Work request ::
Could you find every line in the entries below that holds the word "label" and copy it?
──────── Available data
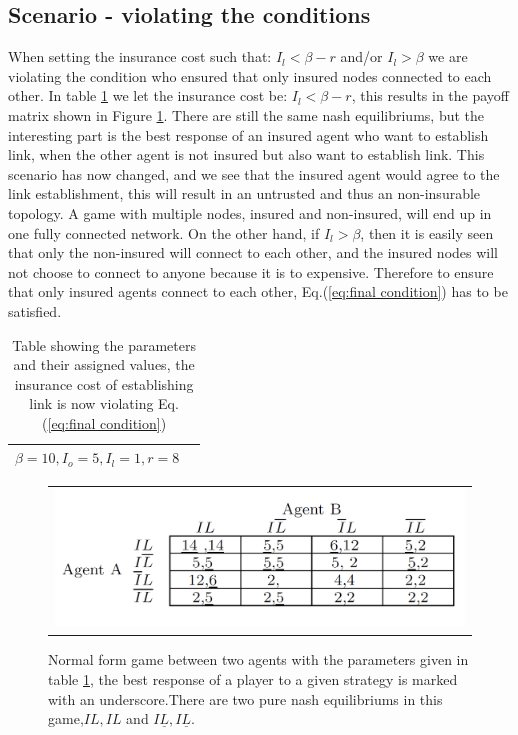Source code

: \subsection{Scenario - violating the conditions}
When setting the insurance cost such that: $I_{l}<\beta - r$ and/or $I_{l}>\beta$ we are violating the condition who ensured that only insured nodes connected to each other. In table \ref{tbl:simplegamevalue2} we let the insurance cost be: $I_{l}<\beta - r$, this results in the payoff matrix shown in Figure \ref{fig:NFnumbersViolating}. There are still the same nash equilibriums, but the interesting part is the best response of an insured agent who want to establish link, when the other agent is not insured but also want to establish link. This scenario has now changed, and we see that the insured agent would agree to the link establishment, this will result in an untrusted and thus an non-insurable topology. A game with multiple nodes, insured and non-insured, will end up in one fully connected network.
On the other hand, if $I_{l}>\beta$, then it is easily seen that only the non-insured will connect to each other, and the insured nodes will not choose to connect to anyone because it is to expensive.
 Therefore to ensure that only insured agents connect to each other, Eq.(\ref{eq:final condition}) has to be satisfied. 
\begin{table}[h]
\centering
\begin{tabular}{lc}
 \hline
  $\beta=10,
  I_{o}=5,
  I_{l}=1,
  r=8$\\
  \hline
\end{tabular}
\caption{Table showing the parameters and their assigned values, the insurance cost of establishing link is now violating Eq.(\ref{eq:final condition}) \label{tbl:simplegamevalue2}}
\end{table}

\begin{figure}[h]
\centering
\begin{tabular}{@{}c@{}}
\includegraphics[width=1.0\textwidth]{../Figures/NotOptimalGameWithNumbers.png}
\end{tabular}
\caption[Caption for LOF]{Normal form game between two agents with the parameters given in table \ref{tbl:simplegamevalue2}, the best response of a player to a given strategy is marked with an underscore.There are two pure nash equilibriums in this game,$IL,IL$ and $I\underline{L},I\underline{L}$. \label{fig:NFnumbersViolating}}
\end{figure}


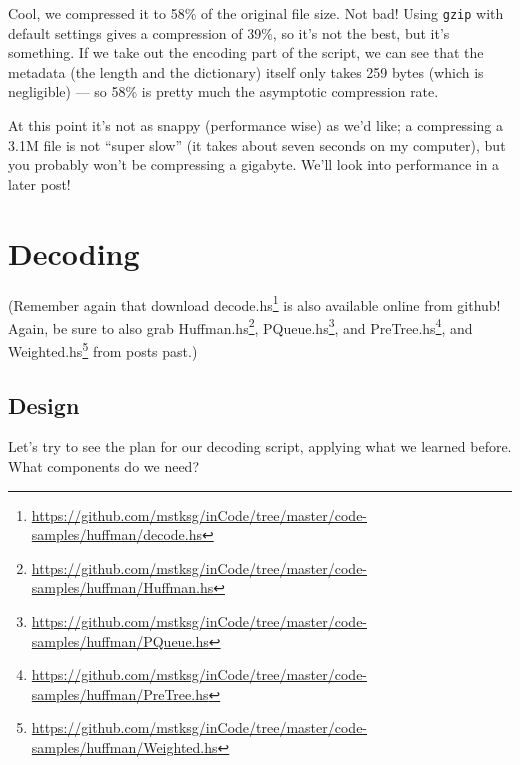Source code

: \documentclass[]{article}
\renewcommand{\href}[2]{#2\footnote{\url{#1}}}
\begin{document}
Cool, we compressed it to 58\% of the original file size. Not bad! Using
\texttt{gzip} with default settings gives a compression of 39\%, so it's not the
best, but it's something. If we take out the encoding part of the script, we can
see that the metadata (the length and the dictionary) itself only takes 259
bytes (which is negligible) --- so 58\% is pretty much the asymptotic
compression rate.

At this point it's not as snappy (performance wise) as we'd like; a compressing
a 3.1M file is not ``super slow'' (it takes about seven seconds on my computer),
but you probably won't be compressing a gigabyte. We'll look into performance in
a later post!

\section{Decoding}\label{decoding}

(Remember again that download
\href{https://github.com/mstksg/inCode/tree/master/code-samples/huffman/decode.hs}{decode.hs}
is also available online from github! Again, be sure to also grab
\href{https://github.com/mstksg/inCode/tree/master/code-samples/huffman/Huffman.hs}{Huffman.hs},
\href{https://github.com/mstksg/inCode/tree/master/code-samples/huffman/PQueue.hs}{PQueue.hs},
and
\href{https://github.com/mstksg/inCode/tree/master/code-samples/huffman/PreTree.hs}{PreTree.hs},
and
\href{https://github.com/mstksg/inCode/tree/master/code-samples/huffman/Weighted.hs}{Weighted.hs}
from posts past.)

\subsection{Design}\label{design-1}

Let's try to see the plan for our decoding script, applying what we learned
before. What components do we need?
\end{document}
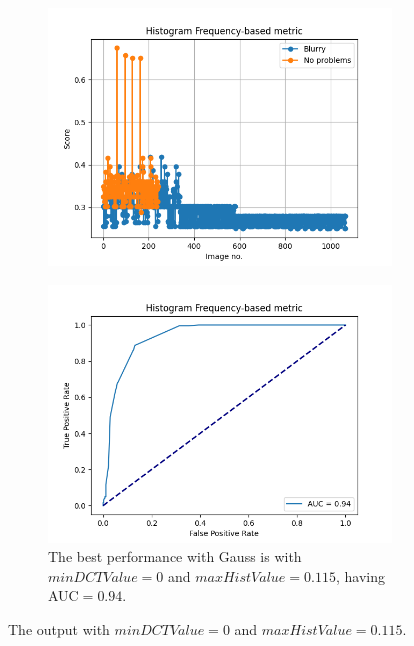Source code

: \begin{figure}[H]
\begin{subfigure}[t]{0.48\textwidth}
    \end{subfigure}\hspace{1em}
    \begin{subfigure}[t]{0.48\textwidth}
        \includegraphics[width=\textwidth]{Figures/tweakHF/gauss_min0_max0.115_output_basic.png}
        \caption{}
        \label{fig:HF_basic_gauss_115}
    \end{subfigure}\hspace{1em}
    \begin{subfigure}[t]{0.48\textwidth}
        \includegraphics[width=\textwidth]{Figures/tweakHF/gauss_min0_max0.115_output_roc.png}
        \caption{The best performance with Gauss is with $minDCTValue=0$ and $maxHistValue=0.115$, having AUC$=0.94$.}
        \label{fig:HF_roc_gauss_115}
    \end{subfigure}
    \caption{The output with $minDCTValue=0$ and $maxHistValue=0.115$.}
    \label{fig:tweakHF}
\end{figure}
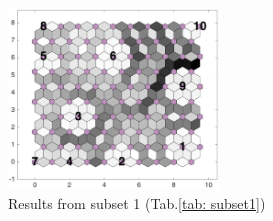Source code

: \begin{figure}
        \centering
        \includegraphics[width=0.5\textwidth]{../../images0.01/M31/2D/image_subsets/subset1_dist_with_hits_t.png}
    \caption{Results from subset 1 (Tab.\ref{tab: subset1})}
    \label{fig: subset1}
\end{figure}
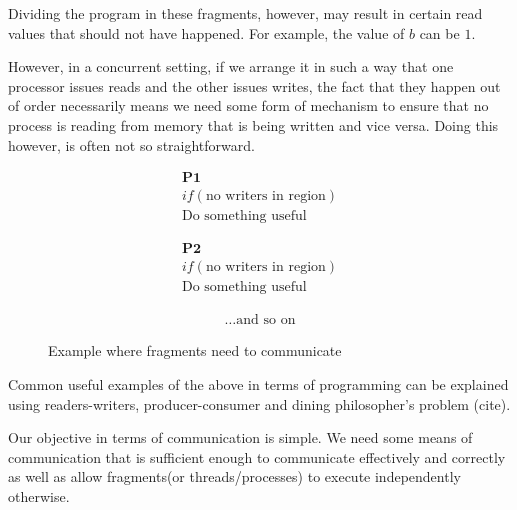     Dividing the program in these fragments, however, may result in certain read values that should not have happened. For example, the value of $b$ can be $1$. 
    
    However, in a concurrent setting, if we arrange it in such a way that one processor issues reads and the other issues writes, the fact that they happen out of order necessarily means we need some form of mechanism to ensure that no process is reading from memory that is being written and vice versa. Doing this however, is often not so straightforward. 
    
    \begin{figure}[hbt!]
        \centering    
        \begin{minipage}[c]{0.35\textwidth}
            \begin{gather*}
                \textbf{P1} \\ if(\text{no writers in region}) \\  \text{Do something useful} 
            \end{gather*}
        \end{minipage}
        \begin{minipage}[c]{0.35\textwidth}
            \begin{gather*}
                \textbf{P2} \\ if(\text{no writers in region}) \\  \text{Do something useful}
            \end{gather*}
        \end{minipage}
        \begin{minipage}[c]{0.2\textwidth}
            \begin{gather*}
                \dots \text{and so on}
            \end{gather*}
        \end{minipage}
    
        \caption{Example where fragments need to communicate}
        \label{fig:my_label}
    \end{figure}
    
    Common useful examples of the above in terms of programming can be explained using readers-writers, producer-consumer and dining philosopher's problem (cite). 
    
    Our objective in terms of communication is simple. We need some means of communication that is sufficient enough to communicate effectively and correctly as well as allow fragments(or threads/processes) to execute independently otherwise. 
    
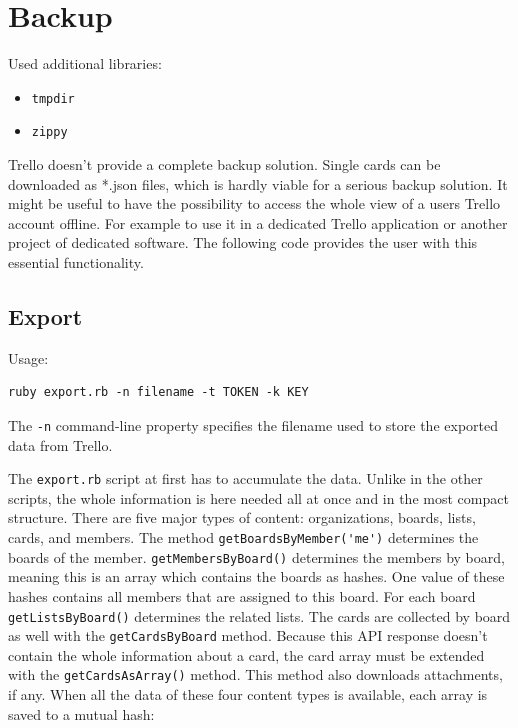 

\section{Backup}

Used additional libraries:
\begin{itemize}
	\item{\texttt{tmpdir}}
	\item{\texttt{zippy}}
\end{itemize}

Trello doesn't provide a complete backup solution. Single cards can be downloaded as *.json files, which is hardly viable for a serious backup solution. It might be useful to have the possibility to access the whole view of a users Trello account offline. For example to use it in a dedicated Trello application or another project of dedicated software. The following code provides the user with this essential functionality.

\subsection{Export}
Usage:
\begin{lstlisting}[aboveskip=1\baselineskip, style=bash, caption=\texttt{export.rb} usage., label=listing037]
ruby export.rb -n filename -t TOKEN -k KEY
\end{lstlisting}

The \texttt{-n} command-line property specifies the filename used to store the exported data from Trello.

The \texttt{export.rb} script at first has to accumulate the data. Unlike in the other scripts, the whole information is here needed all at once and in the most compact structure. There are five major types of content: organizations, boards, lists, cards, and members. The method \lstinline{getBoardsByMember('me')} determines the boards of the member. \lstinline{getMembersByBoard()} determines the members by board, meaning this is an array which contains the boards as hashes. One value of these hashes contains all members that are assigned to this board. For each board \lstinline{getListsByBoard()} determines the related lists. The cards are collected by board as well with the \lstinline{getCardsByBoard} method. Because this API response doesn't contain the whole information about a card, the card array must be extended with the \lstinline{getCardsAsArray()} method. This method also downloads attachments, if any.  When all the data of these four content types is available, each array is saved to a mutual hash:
────────────────
──────── Available data
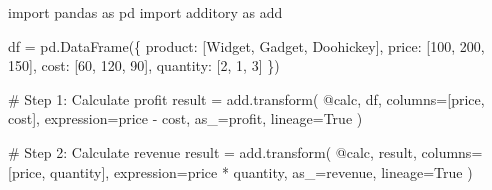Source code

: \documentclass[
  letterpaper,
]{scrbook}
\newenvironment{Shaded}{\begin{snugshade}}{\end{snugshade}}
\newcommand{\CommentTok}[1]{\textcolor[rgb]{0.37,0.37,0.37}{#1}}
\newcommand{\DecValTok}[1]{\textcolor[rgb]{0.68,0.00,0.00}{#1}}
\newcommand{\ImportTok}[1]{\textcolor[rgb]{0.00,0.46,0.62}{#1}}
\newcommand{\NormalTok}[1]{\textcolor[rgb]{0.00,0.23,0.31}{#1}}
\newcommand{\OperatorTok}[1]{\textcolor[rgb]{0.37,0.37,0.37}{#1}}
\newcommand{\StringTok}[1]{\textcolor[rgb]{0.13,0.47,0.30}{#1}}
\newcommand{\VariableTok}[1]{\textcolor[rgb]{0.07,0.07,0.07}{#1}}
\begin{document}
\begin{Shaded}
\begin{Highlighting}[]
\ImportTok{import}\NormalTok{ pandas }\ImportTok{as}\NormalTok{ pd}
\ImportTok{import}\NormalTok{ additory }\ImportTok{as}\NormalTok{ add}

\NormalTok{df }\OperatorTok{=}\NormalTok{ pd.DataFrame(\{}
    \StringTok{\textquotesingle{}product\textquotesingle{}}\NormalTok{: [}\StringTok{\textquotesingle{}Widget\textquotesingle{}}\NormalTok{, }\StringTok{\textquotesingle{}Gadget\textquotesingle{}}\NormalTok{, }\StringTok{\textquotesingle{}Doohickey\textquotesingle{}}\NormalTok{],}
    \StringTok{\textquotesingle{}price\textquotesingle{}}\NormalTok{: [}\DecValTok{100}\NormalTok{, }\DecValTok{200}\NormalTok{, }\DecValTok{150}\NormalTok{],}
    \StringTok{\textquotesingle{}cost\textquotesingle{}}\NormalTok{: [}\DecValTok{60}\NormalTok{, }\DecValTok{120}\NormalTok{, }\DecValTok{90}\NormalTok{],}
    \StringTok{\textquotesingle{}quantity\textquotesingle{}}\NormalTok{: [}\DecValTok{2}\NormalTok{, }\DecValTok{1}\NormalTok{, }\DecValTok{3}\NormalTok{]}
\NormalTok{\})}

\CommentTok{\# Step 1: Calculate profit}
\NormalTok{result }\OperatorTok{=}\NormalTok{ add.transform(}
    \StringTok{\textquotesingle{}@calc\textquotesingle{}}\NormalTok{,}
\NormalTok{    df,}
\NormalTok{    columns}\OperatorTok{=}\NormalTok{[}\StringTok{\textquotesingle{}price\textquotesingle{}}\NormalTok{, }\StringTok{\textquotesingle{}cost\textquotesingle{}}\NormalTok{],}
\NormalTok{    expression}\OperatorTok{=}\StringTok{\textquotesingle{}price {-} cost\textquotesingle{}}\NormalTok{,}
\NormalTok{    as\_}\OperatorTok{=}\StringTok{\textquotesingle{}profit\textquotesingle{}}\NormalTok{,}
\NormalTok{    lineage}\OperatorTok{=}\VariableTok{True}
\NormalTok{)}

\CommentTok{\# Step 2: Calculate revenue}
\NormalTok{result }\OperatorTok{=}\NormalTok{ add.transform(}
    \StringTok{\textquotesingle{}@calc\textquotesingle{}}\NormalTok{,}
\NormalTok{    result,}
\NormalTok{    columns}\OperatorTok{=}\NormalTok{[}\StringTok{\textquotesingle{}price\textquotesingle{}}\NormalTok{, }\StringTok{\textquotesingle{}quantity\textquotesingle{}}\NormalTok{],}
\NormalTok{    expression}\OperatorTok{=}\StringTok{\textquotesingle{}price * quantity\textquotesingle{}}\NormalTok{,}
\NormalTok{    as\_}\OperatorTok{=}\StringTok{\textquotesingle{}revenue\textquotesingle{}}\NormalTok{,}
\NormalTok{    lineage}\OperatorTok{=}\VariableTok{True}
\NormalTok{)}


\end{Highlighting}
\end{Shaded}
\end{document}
────────────────
──────── Available data
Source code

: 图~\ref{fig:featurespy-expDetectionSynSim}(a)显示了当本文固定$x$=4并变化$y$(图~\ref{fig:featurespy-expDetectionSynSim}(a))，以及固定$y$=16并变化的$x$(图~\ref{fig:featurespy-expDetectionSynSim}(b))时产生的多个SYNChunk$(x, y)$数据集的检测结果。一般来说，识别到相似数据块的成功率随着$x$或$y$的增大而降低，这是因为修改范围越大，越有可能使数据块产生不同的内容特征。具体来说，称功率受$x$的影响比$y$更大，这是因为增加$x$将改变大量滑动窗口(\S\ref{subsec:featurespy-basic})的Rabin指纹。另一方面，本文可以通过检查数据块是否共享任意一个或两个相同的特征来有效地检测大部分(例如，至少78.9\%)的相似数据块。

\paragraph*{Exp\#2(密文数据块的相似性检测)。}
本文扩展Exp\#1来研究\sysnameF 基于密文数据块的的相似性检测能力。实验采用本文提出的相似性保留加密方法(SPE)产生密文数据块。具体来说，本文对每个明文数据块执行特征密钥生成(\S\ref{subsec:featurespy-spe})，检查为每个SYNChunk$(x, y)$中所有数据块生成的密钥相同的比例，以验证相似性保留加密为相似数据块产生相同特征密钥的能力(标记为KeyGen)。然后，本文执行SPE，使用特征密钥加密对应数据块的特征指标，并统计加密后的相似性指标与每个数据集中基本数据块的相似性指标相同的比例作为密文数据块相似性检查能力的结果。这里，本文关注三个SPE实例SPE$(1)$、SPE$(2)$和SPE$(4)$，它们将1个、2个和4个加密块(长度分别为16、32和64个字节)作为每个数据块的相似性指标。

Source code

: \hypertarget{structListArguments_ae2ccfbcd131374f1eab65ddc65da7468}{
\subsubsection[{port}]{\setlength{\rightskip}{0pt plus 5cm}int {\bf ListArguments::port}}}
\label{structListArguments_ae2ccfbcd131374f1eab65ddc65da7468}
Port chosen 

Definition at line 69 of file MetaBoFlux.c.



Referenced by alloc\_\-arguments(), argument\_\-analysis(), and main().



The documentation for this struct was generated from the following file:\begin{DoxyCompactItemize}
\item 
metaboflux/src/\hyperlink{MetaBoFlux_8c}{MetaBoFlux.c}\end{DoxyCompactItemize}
────────────────
Written response ::
\caption{Table showing the parameters and their assigned values, the insurance cost of establishing link is now violating Eq.(\ref{eq:final condition}) \label{tbl:simplegamevalue2}}
\caption[Caption for LOF]{Normal form game between two agents with the parameters given in table \ref{tbl:simplegamevalue2}, the best response of a player to a given strategy is marked with an underscore.There are two pure nash equilibriums in this game,$IL,IL$ and $I\underline{L},I\underline{L}$. \label{fig:NFnumbersViolating}}
\section{Decoding}\label{decoding}
\subsection{Design}\label{design-1}
        \label{fig:HF_basic_gauss_115}
        \label{fig:HF_roc_gauss_115}
    \label{fig:tweakHF}
    \label{fig: subset1}
        \label{fig:my_label}
\begin{lstlisting}[aboveskip=1\baselineskip, style=bash, caption=\texttt{export.rb} usage., label=listing037]
\label{structListArguments_ae2ccfbcd131374f1eab65ddc65da7468}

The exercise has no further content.